- [Data under study]

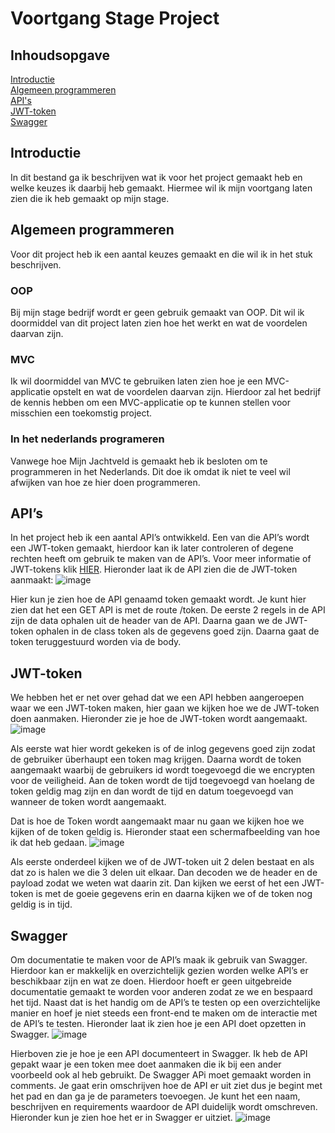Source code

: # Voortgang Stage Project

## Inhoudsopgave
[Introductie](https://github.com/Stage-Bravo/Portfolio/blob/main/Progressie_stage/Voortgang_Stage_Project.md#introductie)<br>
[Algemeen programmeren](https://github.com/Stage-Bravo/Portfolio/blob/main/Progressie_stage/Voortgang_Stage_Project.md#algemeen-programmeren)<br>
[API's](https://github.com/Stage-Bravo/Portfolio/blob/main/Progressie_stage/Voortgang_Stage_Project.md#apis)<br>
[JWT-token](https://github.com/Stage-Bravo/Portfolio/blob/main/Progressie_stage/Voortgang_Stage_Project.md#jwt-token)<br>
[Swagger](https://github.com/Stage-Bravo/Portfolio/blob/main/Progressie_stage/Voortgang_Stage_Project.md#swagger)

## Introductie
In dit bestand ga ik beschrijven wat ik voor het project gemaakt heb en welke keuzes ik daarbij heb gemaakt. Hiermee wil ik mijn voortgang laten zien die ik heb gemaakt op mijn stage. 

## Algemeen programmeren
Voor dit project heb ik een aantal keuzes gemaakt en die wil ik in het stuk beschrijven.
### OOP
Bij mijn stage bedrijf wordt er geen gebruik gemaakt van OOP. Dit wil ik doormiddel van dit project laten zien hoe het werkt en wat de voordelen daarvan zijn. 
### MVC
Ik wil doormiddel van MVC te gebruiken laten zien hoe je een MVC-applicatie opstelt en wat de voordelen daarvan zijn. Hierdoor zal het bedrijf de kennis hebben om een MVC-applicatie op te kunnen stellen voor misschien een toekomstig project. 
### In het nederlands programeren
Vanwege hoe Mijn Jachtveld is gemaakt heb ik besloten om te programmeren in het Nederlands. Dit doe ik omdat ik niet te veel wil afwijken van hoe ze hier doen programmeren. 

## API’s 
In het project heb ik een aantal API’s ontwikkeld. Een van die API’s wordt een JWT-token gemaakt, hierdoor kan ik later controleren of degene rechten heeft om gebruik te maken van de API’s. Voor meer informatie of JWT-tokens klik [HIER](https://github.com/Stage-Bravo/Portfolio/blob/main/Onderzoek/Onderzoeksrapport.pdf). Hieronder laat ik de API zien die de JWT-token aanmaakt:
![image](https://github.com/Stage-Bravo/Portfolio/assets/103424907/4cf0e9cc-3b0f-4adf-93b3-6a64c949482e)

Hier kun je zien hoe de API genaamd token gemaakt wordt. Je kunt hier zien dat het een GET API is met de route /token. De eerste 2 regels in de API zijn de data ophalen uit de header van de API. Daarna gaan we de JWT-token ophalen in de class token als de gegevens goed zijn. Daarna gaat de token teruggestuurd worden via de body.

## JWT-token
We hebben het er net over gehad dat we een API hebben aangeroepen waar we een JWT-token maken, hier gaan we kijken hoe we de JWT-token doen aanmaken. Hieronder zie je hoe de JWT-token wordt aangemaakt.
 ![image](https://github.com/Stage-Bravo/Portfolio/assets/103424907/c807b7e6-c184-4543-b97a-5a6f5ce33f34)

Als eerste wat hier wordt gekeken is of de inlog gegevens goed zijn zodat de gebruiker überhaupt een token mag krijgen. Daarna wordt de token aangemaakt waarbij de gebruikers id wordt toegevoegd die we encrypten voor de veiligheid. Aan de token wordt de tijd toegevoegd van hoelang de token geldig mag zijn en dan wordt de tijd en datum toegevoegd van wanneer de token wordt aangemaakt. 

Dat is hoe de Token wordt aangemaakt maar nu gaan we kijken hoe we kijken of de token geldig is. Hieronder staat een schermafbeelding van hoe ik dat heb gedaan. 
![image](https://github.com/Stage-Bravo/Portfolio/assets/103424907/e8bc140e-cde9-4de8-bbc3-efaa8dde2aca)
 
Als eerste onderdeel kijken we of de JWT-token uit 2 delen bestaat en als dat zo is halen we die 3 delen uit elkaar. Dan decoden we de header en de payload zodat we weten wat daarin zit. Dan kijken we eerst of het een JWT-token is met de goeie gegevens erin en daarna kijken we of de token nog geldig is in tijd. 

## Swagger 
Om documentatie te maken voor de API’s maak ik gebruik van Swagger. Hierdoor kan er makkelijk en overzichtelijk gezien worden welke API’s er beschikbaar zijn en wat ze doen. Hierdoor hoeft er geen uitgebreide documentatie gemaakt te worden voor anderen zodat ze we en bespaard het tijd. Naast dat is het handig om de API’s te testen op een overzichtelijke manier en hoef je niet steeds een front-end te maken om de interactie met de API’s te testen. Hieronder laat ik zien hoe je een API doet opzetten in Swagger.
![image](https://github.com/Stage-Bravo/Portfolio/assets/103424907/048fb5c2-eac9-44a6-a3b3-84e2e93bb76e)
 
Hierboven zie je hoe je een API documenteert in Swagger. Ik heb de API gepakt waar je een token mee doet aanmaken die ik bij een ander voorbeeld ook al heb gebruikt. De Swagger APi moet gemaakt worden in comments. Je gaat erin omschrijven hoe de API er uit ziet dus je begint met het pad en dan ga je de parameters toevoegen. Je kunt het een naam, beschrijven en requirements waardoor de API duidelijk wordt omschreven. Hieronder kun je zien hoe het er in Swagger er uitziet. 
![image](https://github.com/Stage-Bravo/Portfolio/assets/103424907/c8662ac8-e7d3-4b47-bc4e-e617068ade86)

- [What is required]
With the pictures left out, return each entry exactly as written.

- [Solution to the problem]
Source code

: # Voortgang Stage Project

## Inhoudsopgave
[Introductie](https://github.com/Stage-Bravo/Portfolio/blob/main/Progressie_stage/Voortgang_Stage_Project.md#introductie)<br>
[Algemeen programmeren](https://github.com/Stage-Bravo/Portfolio/blob/main/Progressie_stage/Voortgang_Stage_Project.md#algemeen-programmeren)<br>
[API's](https://github.com/Stage-Bravo/Portfolio/blob/main/Progressie_stage/Voortgang_Stage_Project.md#apis)<br>
[JWT-token](https://github.com/Stage-Bravo/Portfolio/blob/main/Progressie_stage/Voortgang_Stage_Project.md#jwt-token)<br>
[Swagger](https://github.com/Stage-Bravo/Portfolio/blob/main/Progressie_stage/Voortgang_Stage_Project.md#swagger)

## Introductie
In dit bestand ga ik beschrijven wat ik voor het project gemaakt heb en welke keuzes ik daarbij heb gemaakt. Hiermee wil ik mijn voortgang laten zien die ik heb gemaakt op mijn stage. 

## Algemeen programmeren
Voor dit project heb ik een aantal keuzes gemaakt en die wil ik in het stuk beschrijven.
### OOP
Bij mijn stage bedrijf wordt er geen gebruik gemaakt van OOP. Dit wil ik doormiddel van dit project laten zien hoe het werkt en wat de voordelen daarvan zijn. 
### MVC
Ik wil doormiddel van MVC te gebruiken laten zien hoe je een MVC-applicatie opstelt en wat de voordelen daarvan zijn. Hierdoor zal het bedrijf de kennis hebben om een MVC-applicatie op te kunnen stellen voor misschien een toekomstig project. 
### In het nederlands programeren
Vanwege hoe Mijn Jachtveld is gemaakt heb ik besloten om te programmeren in het Nederlands. Dit doe ik omdat ik niet te veel wil afwijken van hoe ze hier doen programmeren. 

## API’s 
In het project heb ik een aantal API’s ontwikkeld. Een van die API’s wordt een JWT-token gemaakt, hierdoor kan ik later controleren of degene rechten heeft om gebruik te maken van de API’s. Voor meer informatie of JWT-tokens klik [HIER](https://github.com/Stage-Bravo/Portfolio/blob/main/Onderzoek/Onderzoeksrapport.pdf). Hieronder laat ik de API zien die de JWT-token aanmaakt:
![image](https://github.com/Stage-Bravo/Portfolio/assets/103424907/4cf0e9cc-3b0f-4adf-93b3-6a64c949482e)

Hier kun je zien hoe de API genaamd token gemaakt wordt. Je kunt hier zien dat het een GET API is met de route /token. De eerste 2 regels in de API zijn de data ophalen uit de header van de API. Daarna gaan we de JWT-token ophalen in de class token als de gegevens goed zijn. Daarna gaat de token teruggestuurd worden via de body.

## JWT-token
We hebben het er net over gehad dat we een API hebben aangeroepen waar we een JWT-token maken, hier gaan we kijken hoe we de JWT-token doen aanmaken. Hieronder zie je hoe de JWT-token wordt aangemaakt.
 ![image](https://github.com/Stage-Bravo/Portfolio/assets/103424907/c807b7e6-c184-4543-b97a-5a6f5ce33f34)

Als eerste wat hier wordt gekeken is of de inlog gegevens goed zijn zodat de gebruiker überhaupt een token mag krijgen. Daarna wordt de token aangemaakt waarbij de gebruikers id wordt toegevoegd die we encrypten voor de veiligheid. Aan de token wordt de tijd toegevoegd van hoelang de token geldig mag zijn en dan wordt de tijd en datum toegevoegd van wanneer de token wordt aangemaakt. 

Dat is hoe de Token wordt aangemaakt maar nu gaan we kijken hoe we kijken of de token geldig is. Hieronder staat een schermafbeelding van hoe ik dat heb gedaan. 
![image](https://github.com/Stage-Bravo/Portfolio/assets/103424907/e8bc140e-cde9-4de8-bbc3-efaa8dde2aca)
 
Als eerste onderdeel kijken we of de JWT-token uit 2 delen bestaat en als dat zo is halen we die 3 delen uit elkaar. Dan decoden we de header en de payload zodat we weten wat daarin zit. Dan kijken we eerst of het een JWT-token is met de goeie gegevens erin en daarna kijken we of de token nog geldig is in tijd. 

## Swagger 
Om documentatie te maken voor de API’s maak ik gebruik van Swagger. Hierdoor kan er makkelijk en overzichtelijk gezien worden welke API’s er beschikbaar zijn en wat ze doen. Hierdoor hoeft er geen uitgebreide documentatie gemaakt te worden voor anderen zodat ze we en bespaard het tijd. Naast dat is het handig om de API’s te testen op een overzichtelijke manier en hoef je niet steeds een front-end te maken om de interactie met de API’s te testen. Hieronder laat ik zien hoe je een API doet opzetten in Swagger.
![image](https://github.com/Stage-Bravo/Portfolio/assets/103424907/048fb5c2-eac9-44a6-a3b3-84e2e93bb76e)
 
Hierboven zie je hoe je een API documenteert in Swagger. Ik heb de API gepakt waar je een token mee doet aanmaken die ik bij een ander voorbeeld ook al heb gebruikt. De Swagger APi moet gemaakt worden in comments. Je gaat erin omschrijven hoe de API er uit ziet dus je begint met het pad en dan ga je de parameters toevoegen. Je kunt het een naam, beschrijven en requirements waardoor de API duidelijk wordt omschreven. Hieronder kun je zien hoe het er in Swagger er uitziet. 
![image](https://github.com/Stage-Bravo/Portfolio/assets/103424907/c8662ac8-e7d3-4b47-bc4e-e617068ade86)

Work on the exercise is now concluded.